DATA SHOWN =
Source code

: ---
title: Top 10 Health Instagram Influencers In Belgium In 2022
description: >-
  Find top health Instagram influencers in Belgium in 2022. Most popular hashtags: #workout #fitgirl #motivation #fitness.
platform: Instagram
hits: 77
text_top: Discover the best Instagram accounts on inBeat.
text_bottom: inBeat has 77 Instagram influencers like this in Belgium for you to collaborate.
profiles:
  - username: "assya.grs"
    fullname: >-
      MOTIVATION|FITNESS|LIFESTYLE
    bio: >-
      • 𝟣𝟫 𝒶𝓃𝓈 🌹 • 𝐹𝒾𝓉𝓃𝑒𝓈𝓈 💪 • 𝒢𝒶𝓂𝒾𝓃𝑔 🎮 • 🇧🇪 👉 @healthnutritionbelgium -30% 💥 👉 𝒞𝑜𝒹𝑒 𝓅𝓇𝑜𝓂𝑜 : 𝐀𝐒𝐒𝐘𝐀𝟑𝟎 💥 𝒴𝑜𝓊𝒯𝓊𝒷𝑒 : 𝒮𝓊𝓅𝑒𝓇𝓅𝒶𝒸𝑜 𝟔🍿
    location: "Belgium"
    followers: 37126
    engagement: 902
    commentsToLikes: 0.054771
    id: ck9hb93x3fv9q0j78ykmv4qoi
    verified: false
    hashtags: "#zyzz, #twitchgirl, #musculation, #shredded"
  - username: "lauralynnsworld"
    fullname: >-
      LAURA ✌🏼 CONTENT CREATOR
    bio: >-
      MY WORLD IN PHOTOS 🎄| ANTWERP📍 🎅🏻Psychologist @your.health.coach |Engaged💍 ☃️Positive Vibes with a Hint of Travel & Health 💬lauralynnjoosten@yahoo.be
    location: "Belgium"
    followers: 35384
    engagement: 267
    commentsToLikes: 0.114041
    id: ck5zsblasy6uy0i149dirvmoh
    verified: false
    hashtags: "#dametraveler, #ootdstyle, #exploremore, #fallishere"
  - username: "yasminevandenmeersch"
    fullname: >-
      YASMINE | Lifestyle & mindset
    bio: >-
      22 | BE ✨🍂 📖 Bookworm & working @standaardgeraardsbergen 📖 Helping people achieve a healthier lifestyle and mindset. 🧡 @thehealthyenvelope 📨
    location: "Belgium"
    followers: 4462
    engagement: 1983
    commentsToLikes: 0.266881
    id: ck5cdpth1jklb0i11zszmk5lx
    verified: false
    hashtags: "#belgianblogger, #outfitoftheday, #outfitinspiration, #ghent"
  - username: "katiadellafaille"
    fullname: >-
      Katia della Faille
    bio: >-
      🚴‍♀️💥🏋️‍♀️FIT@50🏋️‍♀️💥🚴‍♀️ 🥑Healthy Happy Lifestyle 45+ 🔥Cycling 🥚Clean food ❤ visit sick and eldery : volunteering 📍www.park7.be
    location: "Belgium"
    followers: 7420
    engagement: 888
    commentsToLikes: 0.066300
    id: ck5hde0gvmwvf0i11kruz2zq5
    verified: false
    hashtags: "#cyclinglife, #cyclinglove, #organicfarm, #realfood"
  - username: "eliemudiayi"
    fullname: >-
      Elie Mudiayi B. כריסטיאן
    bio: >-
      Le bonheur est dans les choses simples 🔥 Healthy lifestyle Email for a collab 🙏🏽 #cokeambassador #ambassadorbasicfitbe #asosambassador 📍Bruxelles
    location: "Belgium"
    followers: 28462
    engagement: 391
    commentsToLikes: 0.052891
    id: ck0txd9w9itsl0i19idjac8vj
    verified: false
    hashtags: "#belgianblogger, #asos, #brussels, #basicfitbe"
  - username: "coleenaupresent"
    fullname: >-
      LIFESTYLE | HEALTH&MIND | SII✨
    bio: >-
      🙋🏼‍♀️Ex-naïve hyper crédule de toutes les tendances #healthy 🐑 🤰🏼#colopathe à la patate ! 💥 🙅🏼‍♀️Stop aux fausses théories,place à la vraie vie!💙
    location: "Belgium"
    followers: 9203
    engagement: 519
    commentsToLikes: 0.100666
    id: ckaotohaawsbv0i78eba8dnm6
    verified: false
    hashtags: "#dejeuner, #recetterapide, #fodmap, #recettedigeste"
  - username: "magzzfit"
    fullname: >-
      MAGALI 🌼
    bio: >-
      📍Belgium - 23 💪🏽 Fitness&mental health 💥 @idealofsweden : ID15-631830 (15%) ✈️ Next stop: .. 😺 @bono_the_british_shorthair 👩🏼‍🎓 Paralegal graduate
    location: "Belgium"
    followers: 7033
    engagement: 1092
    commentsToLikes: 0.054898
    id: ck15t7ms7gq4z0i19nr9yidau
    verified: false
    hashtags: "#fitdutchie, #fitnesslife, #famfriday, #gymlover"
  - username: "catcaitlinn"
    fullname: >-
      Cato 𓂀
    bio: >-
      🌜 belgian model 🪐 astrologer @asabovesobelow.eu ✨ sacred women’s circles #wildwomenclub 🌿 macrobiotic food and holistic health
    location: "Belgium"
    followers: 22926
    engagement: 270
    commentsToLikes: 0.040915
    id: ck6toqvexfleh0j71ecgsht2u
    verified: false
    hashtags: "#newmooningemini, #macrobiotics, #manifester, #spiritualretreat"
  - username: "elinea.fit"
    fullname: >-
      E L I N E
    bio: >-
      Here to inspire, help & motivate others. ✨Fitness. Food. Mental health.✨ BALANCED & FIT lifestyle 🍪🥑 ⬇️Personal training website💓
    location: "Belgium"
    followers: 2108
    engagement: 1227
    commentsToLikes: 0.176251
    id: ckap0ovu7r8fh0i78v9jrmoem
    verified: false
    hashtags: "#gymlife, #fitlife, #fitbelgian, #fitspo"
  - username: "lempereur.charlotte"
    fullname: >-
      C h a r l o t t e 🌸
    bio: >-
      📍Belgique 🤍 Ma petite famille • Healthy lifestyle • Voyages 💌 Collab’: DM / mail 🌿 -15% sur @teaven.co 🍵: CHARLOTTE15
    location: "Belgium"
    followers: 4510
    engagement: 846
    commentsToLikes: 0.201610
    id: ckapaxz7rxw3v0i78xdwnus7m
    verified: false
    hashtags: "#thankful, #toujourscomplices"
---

GOAL OF THE EXERCISE = In the entries above, how many lines hold the word "followers"? Answer with the number only.

TASK OUTPUT = 10